AP Photo/Jae C. Hong

Back in the time of the nation's founding, there were laws that barred drunks from carrying guns. This is one of those measures that, under the decision in NYSRPA v. Bruen, is kind of a slam dunk to keep on the books.

The problem is, like any law that's permitted, someone will try to take it to a ridiculous extreme.

That's what's happening in one case in Kansas, where a man was charged with possession of a firearm while intoxicated. Yet what sounds like a slam dunk crosses into the realm of idiocy pretty quickly:

At issue is a 2014 Kansas statute that makes it a crime for a loaded gun to be within an intoxicated person’s “immediate access and control while in a vehicle.” 

Sedgwick County District Judge Kevin M. Smith ruled that the language of the law is overly broad and unconstitutional on its face because it “bans persons who take reasonable precautions while under the influence of alcohol or drugs from exercising their Second Amendment right to keep and bear arms in defense against deadly assaults.” 

Smith dismissed a criminal case against 24-year-old Hunter C. Clift of Leon in 2024. The Sedgwick County District Attorney’s Office appealed to the state’s supreme court, which held a hearing on the case last week. 

Clift was arrested in Wichita’s Old Town district in February 2024 and charged with illegally possessing a firearm in a vehicle while intoxicated. Wichita police stopped Clift’s car, which was being driven by his girlfriend, because his black Dodge Challenger matched the description of a car reported near a shooting in the area. 

Clift, a concealed-carry license-holder, was not driving the vehicle, and he did not have a gun on his person. He cooperated with police and immediately alerted them to a loaded gun between the front seat and the center console. He also consented to a field sobriety test, which an officer said he failed.

He was arrested, questioned by police and booked into Sedgwick County Jail, where he expressed consternation about the arrest during a phone call, which is quoted in court filings: “Because I had a weapon in my car? I have conceal and carry. Do you not expect me to carry in Wichita?”
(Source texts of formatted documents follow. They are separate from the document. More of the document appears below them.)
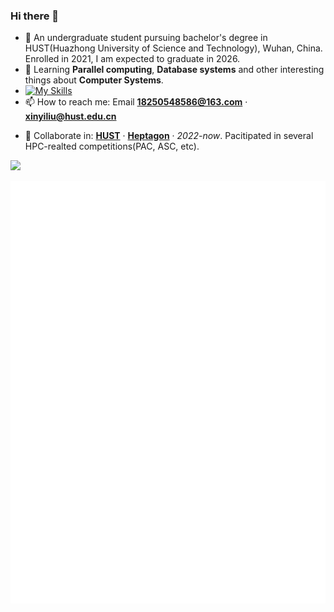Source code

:### Hi there 👋

- 🔭 An undergraduate student pursuing bachelor's degree in HUST(Huazhong University of Science and Technology), Wuhan, China. Enrolled in 2021, I am expected to graduate in 2026.
- 🌱 Learning **Parallel computing**, **Database systems** and other interesting things about **Computer Systems**.
- [![My Skills](https://skillicons.dev/icons?i=cpp,python,fortran,latex)](https://skillicons.dev)
- 📫 How to reach me: Email **18250548586@163.com** · **xinyiliu@hust.edu.cn**
<!-- - ⚡ Interests: Swimming, Music(e.g. Vocaloid and Chinese Rocks(CuiJian, Zhang Chu..)), Literature and CS-related knowledge. I'm working on **Computer Systems**. -->
- 👯 Collaborate in: [**HUST**](https://hust.edu.cn/) · [**Heptagon**](https://github.com/heptagonhust) · *2022-now*. Pacitipated in several HPC-realted competitions(PAC, ASC, etc).

<div>

![](https://readme-stats.clckblog.space/api?username=XinyiLiu577086410&show_icons=true&title_color=ffffff&icon_color=bb2acf&text_color=daf7dc&bg_color=151515)
<!-- ![](https://github-readme-stats.vercel.app/api/top-langs/?username=XinyiLiu577086410&hide=html,tex,jupyter%20notebook&langs_count=16&layout=compact&theme=react&hide_border=true) -->
    
<!-- [![Readme Card](https://readme-stats.clckblog.space/api?username=SSK015&show_icons=true&title_color=ffffff&icon_color=bb2acf&text_color=daf7dc&bg_color=151515)](https://github.com/anuraghazra/github-readme-stats) -->
    
<!-- [![Top Langs](https://readme-stats.clckblog.space/api/top-langs/?username=SSK015&layout=compact&exclude_repo=none&title_color=ffffff&icon_color=bb2acf&text_color=daf7dc&bg_color=151515)](https://github.com/anuraghazra/github-readme-stats) -->
</div>


![Metrics](/github-metrics.svg)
The judge agreed, basically saying the law put not just Clift in danger, but also his girlfriend.

It would have been one thing if he'd been carrying it on his person, but he wasn't. It was in his vehicle, in the center console, which is a common place for a firearm to be carried in a car—and, in some states, carrying it anywhere other than there or the glove compartment becomes legally messy—and he wasn't driving. While he was intoxicated, the gun wasn't on him.

"But it was in reach!"

So? It would be in reach inside his home, too, and are we going to say that you can't drink while owning firearms next? Is that where we're headed as a nation?

Honestly, since Kansas isn't a "duty to inform" state—meaning you don't have to volunteer to the police that there's a firearm in the vehicle, though if asked, you must answer honestly—Clift probably should have just kept his mouth shut. However, he didn't, likely because he wanted there to be no misunderstandings with the police.

Now, he's dealing with a court case about whether you can have a gun in or on your property while intoxicated. After all, that's what a car is. It's his property, no different from his home in that regard, and while he placed it in that center console while sober, and it was accessible to his non-intoxicated girlfriend should it be needed, he went to jail over it.

Everything about this is absolute stupidity.